Racing simulators as a serious training tool. What professional rigs deliver, which software matters, and where the sim ends and the track begins.

Over the past ten years, the racing simulator has stopped being a toy. Lando Norris, Max Verstappen, and Charles Leclerc train on sim rigs. WEC and IMSA teams use sims to prepare for circuits. Anyone looking to build track knowledge or drill racing lines today simply can’t get around the simulator.

What a serious simulator is

Not: a PlayStation controller plus a Logitech wheel.

But rather:

  • Direct-drive steering with at least 15 Nm of torque (Simucube, Fanatec DD)
  • Load-cell or hydraulic pedals (Heusinkveld, VRS, Asetek)
  • Triple-screen or VR for a realistic field of view
  • Software like iRacing, ACC, rFactor 2 — laser-scanned circuits, real tire physics
  • A solid rig built from aluminum profile, not a wobbly plastic setup

Realistic cost for a decent home setup: 5,000 EUR and up. Pro setups in studios start at 30,000 EUR, motion-platform rigs at 80,000 EUR.

What it delivers

Track knowledge. If you’ve run 50 laps of Spa on iRacing, you won’t arrive at Spa-Francorchamps unprepared. Braking points, apexes, sight lines — all committed to memory.

Line repetition. On a real circuit, every stint costs tires, brake pads, and fuel. In the sim, a lap costs nothing. Run 200 laps of Hockenheim and the track lives in your reflexes.

Racecraft routines. Pit stops, radio discipline, overtaking in traffic — all trainable.

What it doesn’t deliver

  • G-forces. No motion rig in the world simulates real lateral acceleration
  • Fatigue. A 90-minute stint in a real car feels completely different
  • Risk calibration. In the sim, a mistake costs nothing — on the track, it costs everything

Recommendation

For home: Fanatec DD Extreme or Simucube 2 Pro, Heusinkveld Sprint pedals, a Sim-Lab P1-X or GT1 Pro rig, and an iRacing subscription. Investment: 6,000–8,000 EUR.

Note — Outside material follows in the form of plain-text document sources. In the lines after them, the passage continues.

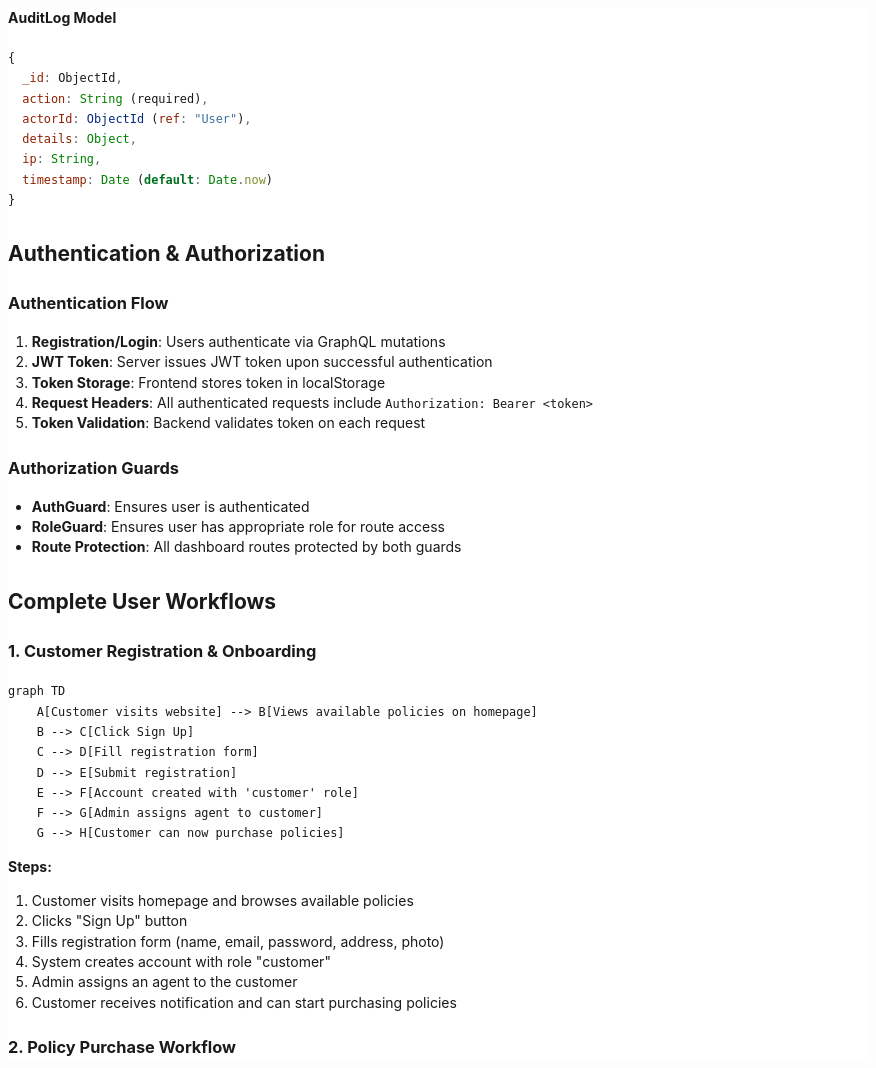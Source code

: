 #### AuditLog Model
```javascript
{
  _id: ObjectId,
  action: String (required),
  actorId: ObjectId (ref: "User"),
  details: Object,
  ip: String,
  timestamp: Date (default: Date.now)
}
```

## Authentication & Authorization

### Authentication Flow
1. **Registration/Login**: Users authenticate via GraphQL mutations
2. **JWT Token**: Server issues JWT token upon successful authentication
3. **Token Storage**: Frontend stores token in localStorage
4. **Request Headers**: All authenticated requests include `Authorization: Bearer <token>`
5. **Token Validation**: Backend validates token on each request

### Authorization Guards
- **AuthGuard**: Ensures user is authenticated
- **RoleGuard**: Ensures user has appropriate role for route access
- **Route Protection**: All dashboard routes protected by both guards

## Complete User Workflows

### 1. Customer Registration & Onboarding

```mermaid
graph TD
    A[Customer visits website] --> B[Views available policies on homepage]
    B --> C[Click Sign Up]
    C --> D[Fill registration form]
    D --> E[Submit registration]
    E --> F[Account created with 'customer' role]
    F --> G[Admin assigns agent to customer]
    G --> H[Customer can now purchase policies]
```

**Steps:**
1. Customer visits homepage and browses available policies
2. Clicks "Sign Up" button
3. Fills registration form (name, email, password, address, photo)
4. System creates account with role "customer"
5. Admin assigns an agent to the customer
6. Customer receives notification and can start purchasing policies

### 2. Policy Purchase Workflow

For intensive preparation: Sim studios in your city (e.g. Race Room, Racemen, Simroom Berlin) — book hourly time in a pro rig, 80–150 EUR per hour.

For preparing for a specific track day: Three 90-minute sessions on the target circuit, one week before the date. It’s no substitute for the real track — but it’s the difference between knowing a circuit and learning it on the spot.